::: SOURCE RECORDS :::
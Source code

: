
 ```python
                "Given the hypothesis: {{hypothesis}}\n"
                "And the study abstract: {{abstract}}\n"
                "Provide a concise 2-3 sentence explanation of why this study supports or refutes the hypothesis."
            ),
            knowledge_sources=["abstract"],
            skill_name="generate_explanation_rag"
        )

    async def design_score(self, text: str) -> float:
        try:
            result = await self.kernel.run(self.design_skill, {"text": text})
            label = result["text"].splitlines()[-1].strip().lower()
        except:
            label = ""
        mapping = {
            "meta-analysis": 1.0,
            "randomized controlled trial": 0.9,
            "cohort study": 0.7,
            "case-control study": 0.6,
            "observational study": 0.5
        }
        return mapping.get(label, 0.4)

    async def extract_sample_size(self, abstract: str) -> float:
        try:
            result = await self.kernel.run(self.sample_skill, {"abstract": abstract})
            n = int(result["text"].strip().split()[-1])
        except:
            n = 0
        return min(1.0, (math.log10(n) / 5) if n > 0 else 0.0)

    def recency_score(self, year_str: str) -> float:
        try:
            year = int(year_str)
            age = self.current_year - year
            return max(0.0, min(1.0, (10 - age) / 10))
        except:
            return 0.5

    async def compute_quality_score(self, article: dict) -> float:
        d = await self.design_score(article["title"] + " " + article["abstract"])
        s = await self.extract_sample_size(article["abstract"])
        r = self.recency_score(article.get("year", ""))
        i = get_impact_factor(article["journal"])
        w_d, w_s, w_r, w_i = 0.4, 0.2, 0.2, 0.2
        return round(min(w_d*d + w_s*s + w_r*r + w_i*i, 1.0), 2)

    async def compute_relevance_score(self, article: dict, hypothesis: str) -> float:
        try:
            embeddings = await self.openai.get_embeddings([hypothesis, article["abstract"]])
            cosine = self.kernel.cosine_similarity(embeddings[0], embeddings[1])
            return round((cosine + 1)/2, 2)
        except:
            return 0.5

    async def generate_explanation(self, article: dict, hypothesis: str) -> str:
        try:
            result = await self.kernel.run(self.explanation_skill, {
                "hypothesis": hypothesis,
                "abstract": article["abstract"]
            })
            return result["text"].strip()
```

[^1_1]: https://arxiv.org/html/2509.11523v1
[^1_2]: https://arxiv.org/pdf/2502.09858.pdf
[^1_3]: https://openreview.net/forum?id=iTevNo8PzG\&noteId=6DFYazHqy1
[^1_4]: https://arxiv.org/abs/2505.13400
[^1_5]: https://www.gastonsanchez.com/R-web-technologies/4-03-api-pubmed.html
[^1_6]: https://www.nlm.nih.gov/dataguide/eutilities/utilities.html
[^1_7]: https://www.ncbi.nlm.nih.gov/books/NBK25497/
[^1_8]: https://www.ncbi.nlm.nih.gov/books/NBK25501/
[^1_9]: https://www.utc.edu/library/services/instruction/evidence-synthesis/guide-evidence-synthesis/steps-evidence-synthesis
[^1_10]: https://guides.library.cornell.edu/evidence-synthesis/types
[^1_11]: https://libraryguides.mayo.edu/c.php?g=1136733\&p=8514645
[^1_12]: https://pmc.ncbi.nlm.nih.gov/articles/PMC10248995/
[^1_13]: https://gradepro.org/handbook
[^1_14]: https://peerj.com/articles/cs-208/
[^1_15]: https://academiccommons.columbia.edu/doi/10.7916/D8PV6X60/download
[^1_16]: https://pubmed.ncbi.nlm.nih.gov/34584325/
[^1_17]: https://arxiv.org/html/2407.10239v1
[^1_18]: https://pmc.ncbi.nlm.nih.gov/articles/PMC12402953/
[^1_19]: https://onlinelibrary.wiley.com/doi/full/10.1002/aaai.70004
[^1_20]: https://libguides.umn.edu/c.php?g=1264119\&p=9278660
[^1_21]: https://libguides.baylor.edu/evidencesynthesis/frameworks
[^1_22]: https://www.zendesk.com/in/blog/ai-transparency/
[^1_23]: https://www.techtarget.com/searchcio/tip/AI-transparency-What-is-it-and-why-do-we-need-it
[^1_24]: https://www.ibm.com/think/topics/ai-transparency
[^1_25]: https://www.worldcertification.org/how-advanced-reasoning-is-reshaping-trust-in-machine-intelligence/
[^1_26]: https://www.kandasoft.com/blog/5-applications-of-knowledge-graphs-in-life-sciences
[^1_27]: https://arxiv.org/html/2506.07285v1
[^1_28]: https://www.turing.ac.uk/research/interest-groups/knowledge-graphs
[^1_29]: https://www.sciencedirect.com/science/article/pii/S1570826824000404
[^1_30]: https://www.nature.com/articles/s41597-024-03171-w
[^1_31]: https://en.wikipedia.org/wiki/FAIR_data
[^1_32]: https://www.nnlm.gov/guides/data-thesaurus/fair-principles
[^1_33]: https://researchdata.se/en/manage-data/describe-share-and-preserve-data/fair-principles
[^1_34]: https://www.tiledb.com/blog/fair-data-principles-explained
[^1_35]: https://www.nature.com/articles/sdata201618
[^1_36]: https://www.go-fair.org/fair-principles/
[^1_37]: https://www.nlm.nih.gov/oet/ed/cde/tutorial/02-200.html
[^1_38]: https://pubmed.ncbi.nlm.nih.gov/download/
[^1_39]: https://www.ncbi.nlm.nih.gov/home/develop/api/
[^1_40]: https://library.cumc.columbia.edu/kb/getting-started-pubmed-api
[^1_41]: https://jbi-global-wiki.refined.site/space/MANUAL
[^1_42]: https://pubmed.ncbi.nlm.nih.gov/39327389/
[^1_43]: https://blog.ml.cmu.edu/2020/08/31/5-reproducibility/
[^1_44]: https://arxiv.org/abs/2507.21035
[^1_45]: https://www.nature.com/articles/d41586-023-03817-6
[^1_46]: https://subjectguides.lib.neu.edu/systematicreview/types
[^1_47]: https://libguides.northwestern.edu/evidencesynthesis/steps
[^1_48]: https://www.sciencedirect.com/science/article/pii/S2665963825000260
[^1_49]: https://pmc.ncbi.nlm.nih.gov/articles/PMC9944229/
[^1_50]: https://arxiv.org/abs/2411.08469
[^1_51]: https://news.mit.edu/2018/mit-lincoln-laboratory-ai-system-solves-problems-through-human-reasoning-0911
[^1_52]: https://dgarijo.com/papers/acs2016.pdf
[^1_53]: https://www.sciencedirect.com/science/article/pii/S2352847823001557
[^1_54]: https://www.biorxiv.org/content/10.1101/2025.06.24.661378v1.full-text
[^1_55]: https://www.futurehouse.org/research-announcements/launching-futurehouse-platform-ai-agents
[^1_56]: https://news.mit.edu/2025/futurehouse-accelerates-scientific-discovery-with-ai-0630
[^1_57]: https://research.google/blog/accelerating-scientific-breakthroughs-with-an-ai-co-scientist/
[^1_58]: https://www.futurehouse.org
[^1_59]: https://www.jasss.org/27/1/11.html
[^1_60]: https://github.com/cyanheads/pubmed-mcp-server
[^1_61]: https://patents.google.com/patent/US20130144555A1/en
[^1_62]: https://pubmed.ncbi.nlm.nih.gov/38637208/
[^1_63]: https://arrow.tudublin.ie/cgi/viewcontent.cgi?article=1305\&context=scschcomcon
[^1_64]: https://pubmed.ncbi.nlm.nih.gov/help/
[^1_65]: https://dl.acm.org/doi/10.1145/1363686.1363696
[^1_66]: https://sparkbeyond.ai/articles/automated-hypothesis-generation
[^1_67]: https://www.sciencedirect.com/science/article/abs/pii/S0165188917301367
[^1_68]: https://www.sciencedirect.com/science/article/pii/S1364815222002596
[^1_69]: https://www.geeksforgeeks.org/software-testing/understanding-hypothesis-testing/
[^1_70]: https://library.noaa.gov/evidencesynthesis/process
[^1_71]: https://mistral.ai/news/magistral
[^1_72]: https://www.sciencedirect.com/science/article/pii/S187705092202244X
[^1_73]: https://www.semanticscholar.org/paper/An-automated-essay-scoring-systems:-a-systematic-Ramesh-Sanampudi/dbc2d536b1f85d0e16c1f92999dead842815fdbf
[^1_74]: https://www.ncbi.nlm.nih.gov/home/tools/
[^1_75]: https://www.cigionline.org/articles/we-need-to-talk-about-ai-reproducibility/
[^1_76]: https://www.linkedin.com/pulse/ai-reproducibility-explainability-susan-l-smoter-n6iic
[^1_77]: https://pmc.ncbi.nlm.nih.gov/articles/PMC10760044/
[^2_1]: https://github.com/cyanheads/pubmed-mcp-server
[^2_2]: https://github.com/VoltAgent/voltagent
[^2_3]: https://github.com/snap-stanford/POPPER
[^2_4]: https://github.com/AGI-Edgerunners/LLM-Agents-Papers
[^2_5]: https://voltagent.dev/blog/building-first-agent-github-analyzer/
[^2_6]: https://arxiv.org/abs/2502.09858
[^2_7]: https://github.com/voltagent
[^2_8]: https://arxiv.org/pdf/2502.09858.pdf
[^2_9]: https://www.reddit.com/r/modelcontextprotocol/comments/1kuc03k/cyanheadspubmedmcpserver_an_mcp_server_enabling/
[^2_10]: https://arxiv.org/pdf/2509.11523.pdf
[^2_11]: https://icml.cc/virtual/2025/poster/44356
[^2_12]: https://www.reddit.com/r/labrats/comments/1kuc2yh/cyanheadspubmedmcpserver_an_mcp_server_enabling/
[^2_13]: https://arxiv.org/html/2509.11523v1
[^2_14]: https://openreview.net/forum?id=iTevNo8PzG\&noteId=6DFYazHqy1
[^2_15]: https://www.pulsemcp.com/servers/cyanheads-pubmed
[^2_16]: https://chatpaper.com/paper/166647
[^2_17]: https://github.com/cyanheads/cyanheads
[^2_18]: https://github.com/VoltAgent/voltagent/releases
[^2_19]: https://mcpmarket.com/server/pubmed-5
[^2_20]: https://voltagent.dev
:::
§ **TASK REQUIREMENTS**
State how many lines in the records contain the string "blog". Give the number with no words around it.

§ **EXERCISE RESPONSE**
6